*WORK TASK:* List each line of the data that holds the string "listor".

*STUDY MATERIAL:*
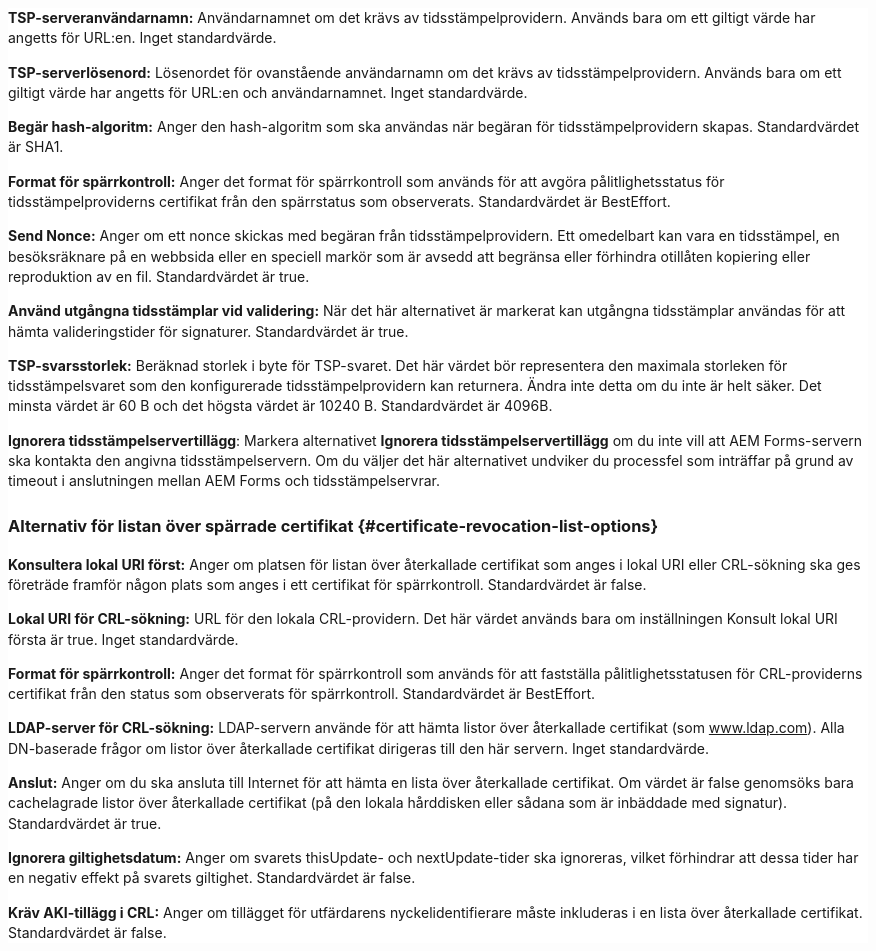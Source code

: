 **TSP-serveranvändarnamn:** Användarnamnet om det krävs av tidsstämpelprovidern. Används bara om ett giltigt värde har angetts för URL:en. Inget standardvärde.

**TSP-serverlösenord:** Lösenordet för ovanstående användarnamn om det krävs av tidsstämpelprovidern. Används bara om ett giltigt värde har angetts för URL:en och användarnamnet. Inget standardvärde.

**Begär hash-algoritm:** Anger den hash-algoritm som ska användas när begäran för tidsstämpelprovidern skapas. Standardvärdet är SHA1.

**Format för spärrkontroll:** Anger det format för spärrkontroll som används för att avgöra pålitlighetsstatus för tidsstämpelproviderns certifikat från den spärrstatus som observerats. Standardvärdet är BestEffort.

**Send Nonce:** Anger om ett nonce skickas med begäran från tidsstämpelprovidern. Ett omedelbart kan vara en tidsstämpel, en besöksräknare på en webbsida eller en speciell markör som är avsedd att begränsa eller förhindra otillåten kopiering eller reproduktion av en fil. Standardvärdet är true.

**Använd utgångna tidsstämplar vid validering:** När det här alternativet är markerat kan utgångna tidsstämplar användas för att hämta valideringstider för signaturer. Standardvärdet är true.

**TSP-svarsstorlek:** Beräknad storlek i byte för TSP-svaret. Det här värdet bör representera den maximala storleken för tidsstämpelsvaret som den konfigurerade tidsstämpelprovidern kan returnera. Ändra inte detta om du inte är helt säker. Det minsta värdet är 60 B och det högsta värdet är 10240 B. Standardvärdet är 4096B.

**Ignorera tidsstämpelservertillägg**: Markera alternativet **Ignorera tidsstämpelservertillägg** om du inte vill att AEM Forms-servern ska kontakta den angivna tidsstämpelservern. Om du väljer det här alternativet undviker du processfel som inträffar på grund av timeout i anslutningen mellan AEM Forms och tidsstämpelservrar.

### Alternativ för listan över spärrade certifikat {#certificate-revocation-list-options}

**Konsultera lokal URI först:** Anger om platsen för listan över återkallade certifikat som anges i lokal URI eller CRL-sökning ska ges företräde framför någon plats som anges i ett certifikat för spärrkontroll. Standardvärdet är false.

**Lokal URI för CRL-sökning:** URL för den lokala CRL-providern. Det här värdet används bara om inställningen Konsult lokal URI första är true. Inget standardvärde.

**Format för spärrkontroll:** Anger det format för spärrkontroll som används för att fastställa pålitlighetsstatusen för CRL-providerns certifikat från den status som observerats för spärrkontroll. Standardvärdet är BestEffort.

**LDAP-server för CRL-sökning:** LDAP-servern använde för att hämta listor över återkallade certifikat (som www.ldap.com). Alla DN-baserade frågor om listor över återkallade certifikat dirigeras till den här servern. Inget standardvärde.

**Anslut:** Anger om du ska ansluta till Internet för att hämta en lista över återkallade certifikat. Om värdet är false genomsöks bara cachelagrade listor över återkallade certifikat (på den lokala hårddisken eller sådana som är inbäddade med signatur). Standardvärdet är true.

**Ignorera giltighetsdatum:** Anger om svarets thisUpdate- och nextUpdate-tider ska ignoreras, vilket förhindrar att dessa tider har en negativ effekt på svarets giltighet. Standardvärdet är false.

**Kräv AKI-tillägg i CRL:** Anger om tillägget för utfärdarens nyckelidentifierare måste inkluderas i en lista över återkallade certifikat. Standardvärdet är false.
--
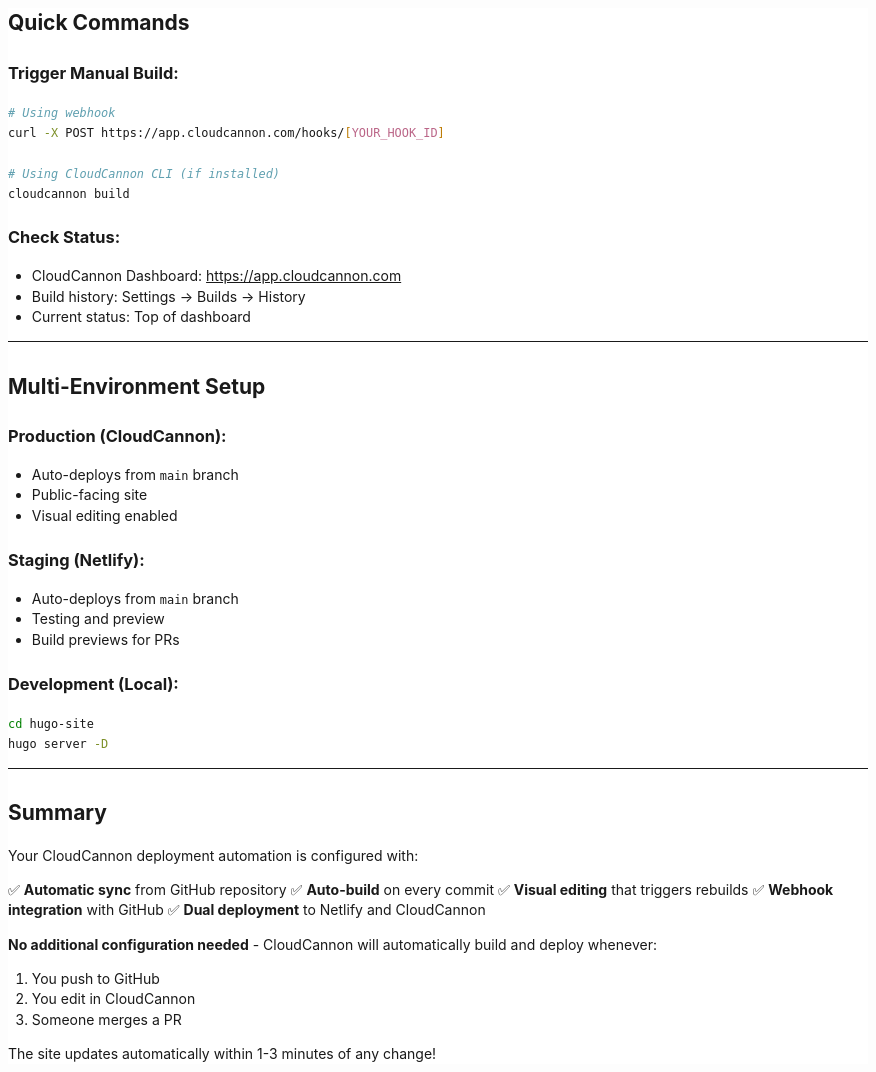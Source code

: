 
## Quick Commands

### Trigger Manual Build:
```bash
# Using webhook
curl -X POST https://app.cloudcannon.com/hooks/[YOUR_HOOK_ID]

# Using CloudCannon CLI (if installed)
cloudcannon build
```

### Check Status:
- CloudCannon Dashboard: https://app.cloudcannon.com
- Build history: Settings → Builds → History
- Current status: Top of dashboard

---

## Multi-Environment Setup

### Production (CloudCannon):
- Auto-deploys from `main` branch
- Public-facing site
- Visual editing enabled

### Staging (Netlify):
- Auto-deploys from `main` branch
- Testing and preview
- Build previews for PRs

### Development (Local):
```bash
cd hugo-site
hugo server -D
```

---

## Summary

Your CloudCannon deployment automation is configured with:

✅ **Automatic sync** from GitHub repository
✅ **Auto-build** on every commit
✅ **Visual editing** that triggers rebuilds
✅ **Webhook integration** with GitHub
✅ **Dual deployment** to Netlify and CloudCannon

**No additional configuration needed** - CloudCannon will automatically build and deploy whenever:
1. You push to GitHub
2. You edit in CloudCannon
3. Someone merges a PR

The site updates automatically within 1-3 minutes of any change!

*SOLUTION FOR THIS TASK:*
**LDAP-server för CRL-sökning:** LDAP-servern använde för att hämta listor över återkallade certifikat (som www.ldap.com). Alla DN-baserade frågor om listor över återkallade certifikat dirigeras till den här servern. Inget standardvärde.
**Anslut:** Anger om du ska ansluta till Internet för att hämta en lista över återkallade certifikat. Om värdet är false genomsöks bara cachelagrade listor över återkallade certifikat (på den lokala hårddisken eller sådana som är inbäddade med signatur). Standardvärdet är true.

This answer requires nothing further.